Hi,
I'm looking to build a system (hardware and software) to handle strings fast, without doing much math at all. Most of the tasks will be based on searching and statistics:
Searching: does this chunk of data include this particular string?
Where in this chunk of data does this string occur? (these slightly different functions are necessary for different tasks). Strings to search for may contain wildcards: the option of flagging a positive match regardless of certain bits: either a known number of bits ([sequence] [14 bits not to check] [more sequence]) or an unknown number, and perhaps some more complex rules -- but most of the matches will be literal.
Statistics: is there a correlation between the occurence of string a and the occurence of string b...
immediately before it
immediately after it
within a certain distance before/after
in a certain location in my input data chunk (e.g. 17th to 24th bytes)
anywhere within the same chunk of data
...etc
My aim is to implement all of this in an utterly astoundingly immensely parallel way: search an input binary data chunk (say 5k) for 500 million different test strings -- needless to say, the vast majority of them won't appear. In general, I want high processing throughput, but I don't have any mission-critical or time-critical applications going on. I can take the odd failure, crash, or error in my stride.
I don't know whether this is something that GPGPU would be good for. I can imagine being able to load the input data to a graphics card over PCIe and then take advantage of massive GPU memory bandwidth to scan it for a vast matrix of test strings stored in the GPU's own memory, thus doing some good filtering and not having to worry about the relatively low bandwidth between GPU and main memory. I've seen a couple of papers on GPU for SQL queries or searching network data streams for threats, but I know this application goes against the classic GPGPU dictum that arithmetic intensity should be high, so I don't know how much real world memory bandwidth I can expect to see. I also realize that a mid-range GPU with high bandwidth but low computational power might fit the bill.
Alternatively I could do the whole thing on CPUs, in which case I still don't know what system architecture is best for such a task. AMD or Intel? A large number of less powerful units, or a small number of powerful core i7s or such like? (The $1000 one is probably out of my price range, though!) A consideration is how much RAM I can stack onto it, as I'm guessing I get more memory for my dollar with cheaper CPUs and motherboards, even if memory per node is lower.

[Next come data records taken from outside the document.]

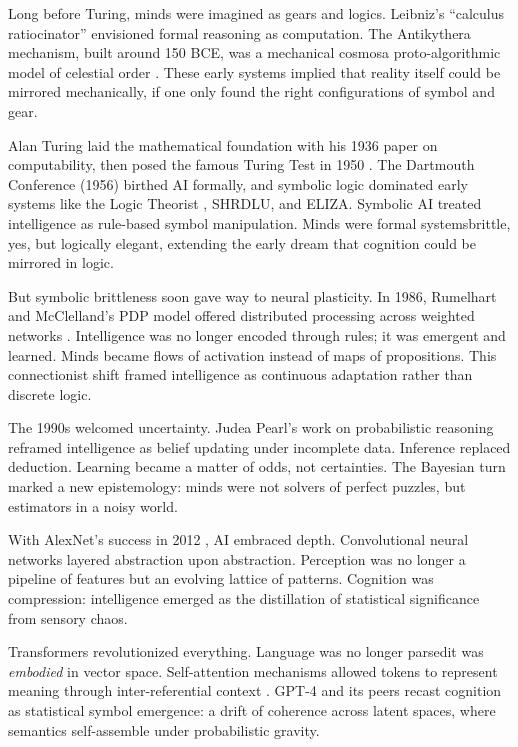 \documentclass[12pt]{article}
\begin{document}
Long before Turing, minds were imagined as gears and logics. Leibniz's ``calculus ratiocinator'' envisioned formal reasoning as computation. The Antikythera mechanism, built around 150 BCE, was a mechanical cosmos\textemdash a proto-algorithmic model of celestial order \parencite{freeth2006nature}. These early systems implied that reality itself could be mirrored mechanically, if one only found the right configurations of symbol and gear.

Alan Turing laid the mathematical foundation with his 1936 paper on computability, then posed the famous Turing Test in 1950 \parencite{turing1950computing}. The Dartmouth Conference (1956) birthed AI formally, and symbolic logic dominated early systems like the Logic Theorist \parencite{newell1956logic}, SHRDLU, and ELIZA. Symbolic AI treated intelligence as rule-based symbol manipulation. Minds were formal systems\textemdash brittle, yes, but logically elegant, extending the early dream that cognition could be mirrored in logic.

But symbolic brittleness soon gave way to neural plasticity. In 1986, Rumelhart and McClelland's PDP model offered distributed processing across weighted networks \parencite{rumelhart1986parallel}. Intelligence was no longer encoded through rules; it was emergent and learned. Minds became flows of activation instead of maps of propositions. This connectionist shift framed intelligence as continuous adaptation rather than discrete logic.

The 1990s welcomed uncertainty. Judea Pearl's work on probabilistic reasoning \parencite{pearl1988probabilistic} reframed intelligence as belief updating under incomplete data. Inference replaced deduction. Learning became a matter of odds, not certainties. The Bayesian turn marked a new epistemology: minds were not solvers of perfect puzzles, but estimators in a noisy world.

With AlexNet's success in 2012 \parencite{krizhevsky2012imagenet}, AI embraced depth. Convolutional neural networks layered abstraction upon abstraction. Perception was no longer a pipeline of features but an evolving lattice of patterns. Cognition was compression: intelligence emerged as the distillation of statistical significance from sensory chaos.

Transformers revolutionized everything. Language was no longer parsed\textemdash it was \textit{embodied} in vector space. Self-attention mechanisms allowed tokens to represent meaning through inter-referential context \parencite{vaswani2017attention}. GPT-4 and its peers recast cognition as statistical symbol emergence: a drift of coherence across latent spaces, where semantics self-assemble under probabilistic gravity.
\end{document}
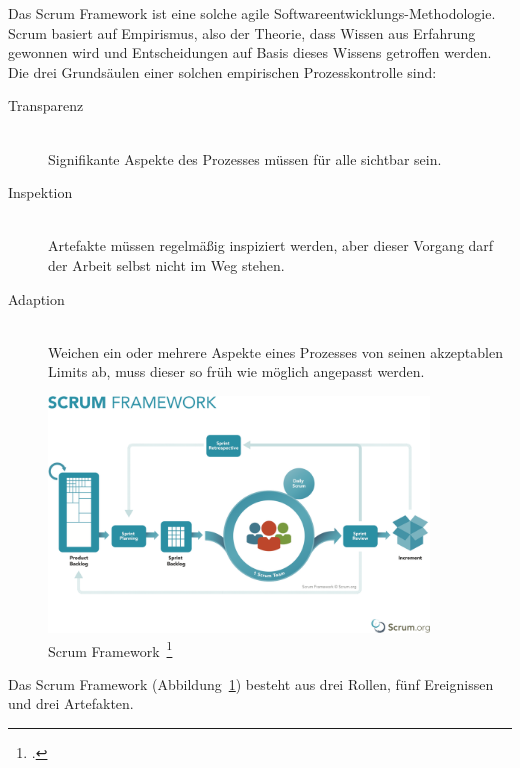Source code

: Das Scrum Framework ist eine solche agile Softwareentwicklungs-Methodologie. 
Scrum basiert auf Empirismus, also der Theorie, dass Wissen aus Erfahrung gewonnen wird und Entscheidungen auf Basis dieses Wissens getroffen werden. 
Die drei Grundsäulen einer solchen empirischen Prozesskontrolle sind:

\begin{description}
  \item[Transparenz] \hfill \\ Signifikante Aspekte des Prozesses müssen für alle sichtbar sein.
  \item[Inspektion] \hfill \\ Artefakte müssen regelmäßig inspiziert werden, aber dieser Vorgang darf der Arbeit selbst nicht im Weg stehen.
  \item[Adaption] \hfill \\ Weichen ein oder mehrere Aspekte eines Prozesses von seinen akzeptablen Limits ab, muss dieser so früh wie möglich angepasst werden.
\end{description}

\begin{savenotes}
  \begin{figure}[H] 
    \centering
    \includegraphics[width=0.9\textwidth]{img/scrum-framework.png}
    \caption[Scrum Framework]{Scrum Framework~\footcite{scrum_framework}}\label{fig:scrum_framework}
  \end{figure}
\end{savenotes}

Das Scrum Framework (Abbildung~\ref{fig:scrum_framework}) besteht aus drei Rollen, fünf Ereignissen und drei Artefakten.

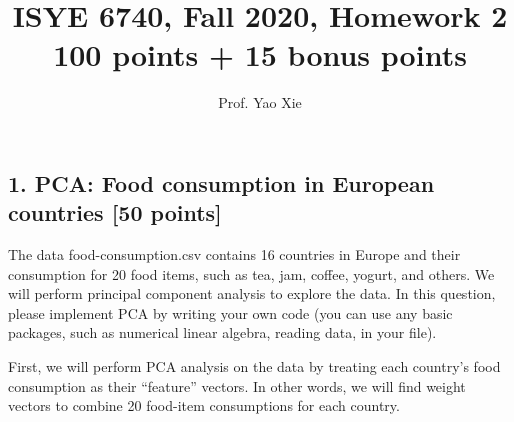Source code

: \documentclass[twoside,12pt]{article}
\begin{document}
\title{ISYE 6740, Fall 2020, Homework 2\\ {\small 100 points + 15 bonus points}}
\author{Prof. Yao Xie}
\date{}
\maketitle

\subsection*{1. PCA: Food consumption in European countries [50 points]}

The data \textsf{food-consumption.csv} contains 16 countries in Europe and their consumption for 20 food items, such as tea, jam, coffee, yogurt, and others. We will perform principal component analysis to explore the data. In this question, please implement PCA by writing your own code (you can use any basic packages, such as numerical linear algebra, reading data, in your file).


\vspace{.1in}
First, we will perform PCA analysis on the data by treating each country's food consumption as their ``feature'' vectors. In other words, we will find weight vectors to combine 20 food-item consumptions for each country.  
 
\end{document}
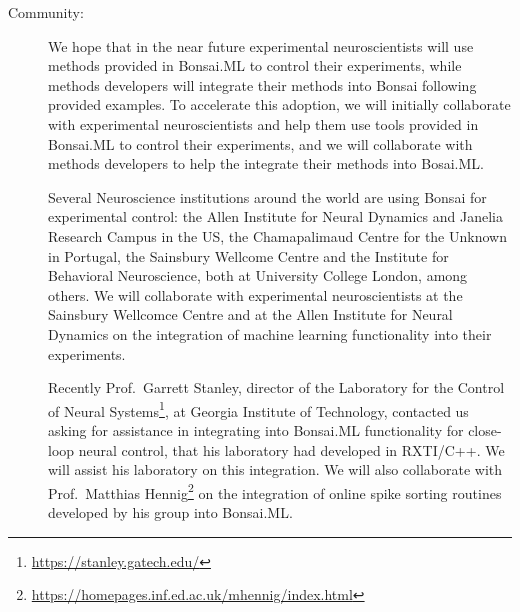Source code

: \begin{description}
    \item[Community:] We hope that in the near future experimental neuroscientists
        will use methods provided in Bonsai.ML to control
        their experiments, while methods developers will integrate
        their methods into Bonsai following provided examples. To accelerate
        this adoption, we will initially collaborate with experimental neuroscientists
        and help them use tools provided in Bonsai.ML to control their
        experiments, and we will collaborate with methods developers to help
        the integrate their methods into Bosai.ML.

        Several Neuroscience institutions around the world are using Bonsai for
        experimental control: the Allen Institute for Neural Dynamics and
        Janelia Research Campus in the US, the Chamapalimaud Centre for the
        Unknown in Portugal, the Sainsbury Wellcome  Centre and the Institute
        for Behavioral Neuroscience, both at University College London, among
        others. We will collaborate with experimental neuroscientists at the
        Sainsbury Wellcomce Centre and at the Allen Institute for Neural
        Dynamics on the integration of machine learning functionality into
        their experiments.

        Recently Prof.~Garrett Stanley, director of the Laboratory for the
        Control of Neural
        Systems\footnote[11]{\url{https://stanley.gatech.edu/}}, at Georgia
        Institute of Technology, contacted us asking for assistance in
        integrating into Bonsai.ML functionality for close-loop neural control,
        that his laboratory had developed in RXTI/C++. We will assist his
        laboratory on this integration.
        We will also collaborate with Prof.~Matthias
        Hennig\footnote[12]{\url{https://homepages.inf.ed.ac.uk/mhennig/index.html}}
        on the integration of online spike sorting routines developed by his
        group into Bonsai.ML.

\end{description}

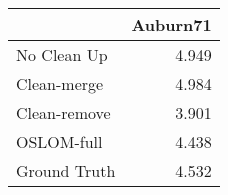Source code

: \begin{tabular}{lr}
\toprule
{} & Auburn71 \\
\midrule
No Clean Up  &    4.949 \\
Clean-merge  &    4.984 \\
Clean-remove &    3.901 \\
OSLOM-full   &    4.438 \\
Ground Truth &    4.532 \\
\bottomrule
\end{tabular}
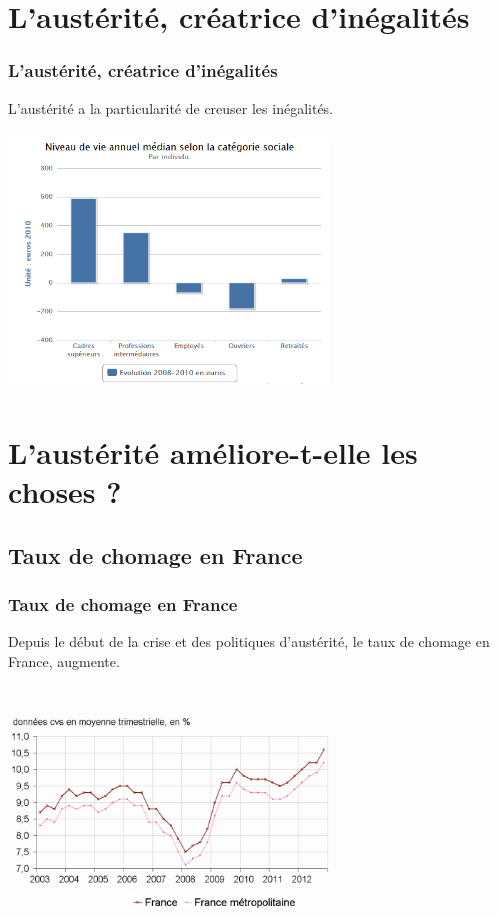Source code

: \documentclass[t]{beamer}
\begin{document}
\section{L'austérité, créatrice d'inégalités}
\begin{frame}
	\frametitle{L'austérité, créatrice d'inégalités}
	L'austérité a la particularité de creuser les inégalités.
	
	\begin{center}
	\includegraphics[width=8.5cm, height=6.8cm]{image/niveau_de_vie.png}
	\end{center}
\end{frame}

\section{L'austérité améliore-t-elle les choses ?}
\subsection{Taux de chomage en France}
\begin{frame}
	\frametitle{Taux de chomage en France}
	Depuis le début de la crise et des politiques d'austérité, le taux de chomage en France, augmente.
	
	\begin{center}
	\includegraphics[width=8.5cm, height=6.8cm]{image/chomage.png}
	\end{center}
\end{frame}
\end{document}
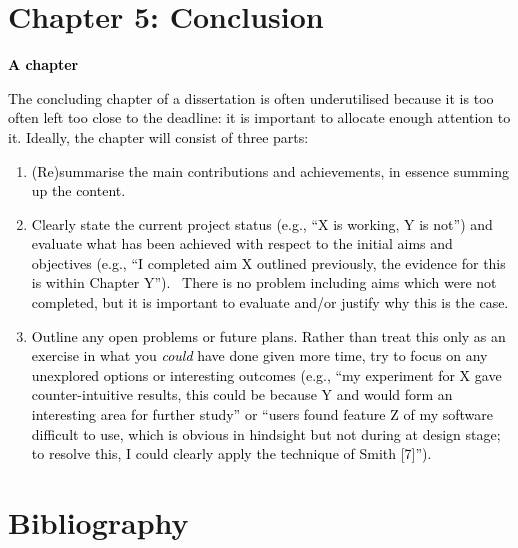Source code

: \documentclass[a4paper]{article}
\newcommand\liststyleWWNumxx{%
\renewcommand\theenumi{\arabic{enumi}}
\renewcommand\labelenumi{\theenumi.}
\renewcommand\labelitemi{o}
\renewcommand\labelitemii{[F0A7?]}
\renewcommand\labelitemiii{[F0B7?]}
}
\begin{document}
\bigskip


\bigskip

\clearpage\section{Chapter 5: Conclusion}
\hypertarget{Toc98342038}{}
\bigskip

\textbf{\textcolor{black}{A chapter }}


\bigskip

\textcolor{black}{The concluding chapter of a dissertation is often underutilised because it is too often left too close
to the deadline: it is important to allocate enough attention to it. Ideally, the chapter will consist of three parts:}


\bigskip

\liststyleWWNumxx
\begin{enumerate}
\item \textcolor{black}{(Re)summarise the main contributions and achievements, in essence summing up the content.}
\item \textcolor{black}{Clearly state the current project status (e.g., ``X is working, Y is not'') and evaluate what
has been achieved with respect to the initial aims and objectives (e.g., ``I completed aim X outlined previously, the
evidence for this is within Chapter Y''). \ There is no problem including aims which were not completed, but it is
important to evaluate and/or justify why this is the case.}
\item \textcolor{black}{Outline any open problems or future plans. Rather than treat this only as an exercise in what
you }\textit{\textcolor{black}{could}}\textcolor{black}{ have done given more time, try to focus on any unexplored
options or interesting outcomes (e.g., ``my experiment for X gave counter-intuitive results, this could be because Y
and would form an interesting area for further study'' or ``users found feature Z of my software difficult to use,
which is obvious in hindsight but not during at design stage; to resolve this, I could clearly apply the technique of
Smith [7]'').}
\end{enumerate}

\bigskip


\bigskip

\clearpage
\bigskip

\section{Bibliography}
\hypertarget{Toc98342039}{}

\end{document}
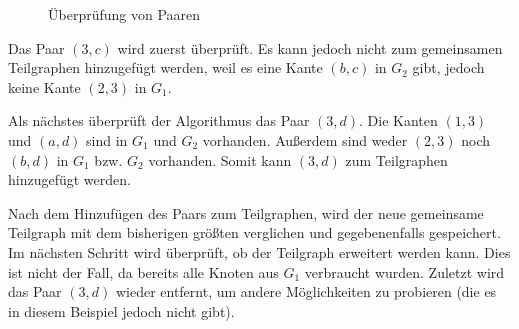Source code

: \begin{figure}[htb]
\centering
\hspace*{\fill}
\hspace*{\fill}
\hspace*{\fill}
\caption{Überprüfung von Paaren}
\label{pic:bsp_McGregor_pairs}
\end{figure}

Das Paar $(3,c)$ wird 
zuerst überprüft. Es kann jedoch nicht zum gemeinsamen Teilgraphen hinzugefügt 
werden, weil es eine Kante $(b,c)$ in $G_2$ gibt, jedoch keine 
Kante $(2,3)$ in $G_1$.

Als nächstes überprüft der Algorithmus das Paar $(3,d)$. Die Kanten $(1,3)$ 
und $(a,d)$ sind in $G_1$ und $G_2$ vorhanden. Außerdem sind weder $(2,3)$ 
noch $(b,d)$ in $G_1$ bzw. $G_2$ vorhanden. Somit kann $(3,d)$ zum 
Teilgraphen hinzugefügt werden. 

Nach dem Hinzufügen des Paars zum Teilgraphen, wird der neue gemeinsame 
Teilgraph mit dem bisherigen größten verglichen und gegebenenfalls gespeichert. 
Im nächsten Schritt wird überprüft, ob der Teilgraph erweitert werden kann. 
Dies ist nicht der Fall, da bereits alle Knoten aus $G_1$ verbraucht wurden. 
Zuletzt wird das Paar $(3,d)$ wieder entfernt, um andere Möglichkeiten zu probieren 
(die es in diesem Beispiel jedoch nicht gibt). 

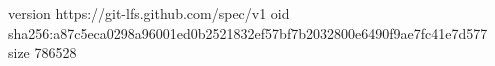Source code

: version https://git-lfs.github.com/spec/v1
oid sha256:a87c5eca0298a96001ed0b2521832ef57bf7b2032800e6490f9ae7fc41e7d577
size 786528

I imagine I'll be using a cluster on a gigabit ethernet backbone, but I'm considering a heterogenous cluster -- for instance, if GPUs can give me a big speed up on the filtering, I might not need to have one on each node. In any case, I get the feeling that mass market solutions are much better value that high performance niche hardware (server equipment, Cell processors, etc).
In total, I don't want the cost of the system to go much over US$10,000, so it's a question of how much processing I can get for that money -- anything from maybe 5 big motherboards with core i7 processors and multiple graphics cards, through to a hundred little intel atom systems linked together (which sounds very cool to me, but is almost certainly not a serious option).
If I start developing now it'll still take a good few months or a year to get the software done, so if needs be I can probably wait for Fermi or Larrabee if they might present options for a major enhancement. As I have never programmed a GPU I'll need to learn that from scratch, but that's not a problem; I like learning, have lots of time on my hands, and tend to pick things up fast. A final thought: I live in a country where electricity is expensive, so a power-efficient system would be a big plus.
Huge thanks to anyone who's bothered to read this, particularly if you can give me any orientation.
I'm looking to build a system (hardware and software) to handle strings fast, without doing much math at all. Most of the tasks will be based on searching and statistics:
Searching: does this chunk of data include this particular string?
Where in this chunk of data does this string occur? (these slightly different functions are necessary for different tasks). Strings to search for may contain wildcards: the option of flagging a positive match regardless of certain bits: either a known number of bits ([sequence] [14 bits not to check] [more sequence]) or an unknown number, and perhaps some more complex rules -- but most of the matches will be literal.
Statistics: is there a correlation between the occurence of string a and the occurence of string b...
immediately before it
immediately after it
within a certain distance before/after
in a certain location in my input data chunk (e.g. 17th to 24th bytes)
anywhere within the same chunk of data
...etc
My aim is to implement all of this in an utterly astoundingly immensely parallel way: search an input binary data chunk (say 5k) for 500 million different test strings -- needless to say, the vast majority of them won't appear. In general, I want high processing throughput, but I don't have any mission-critical or time-critical applications going on. I can take the odd failure, crash, or error in my stride.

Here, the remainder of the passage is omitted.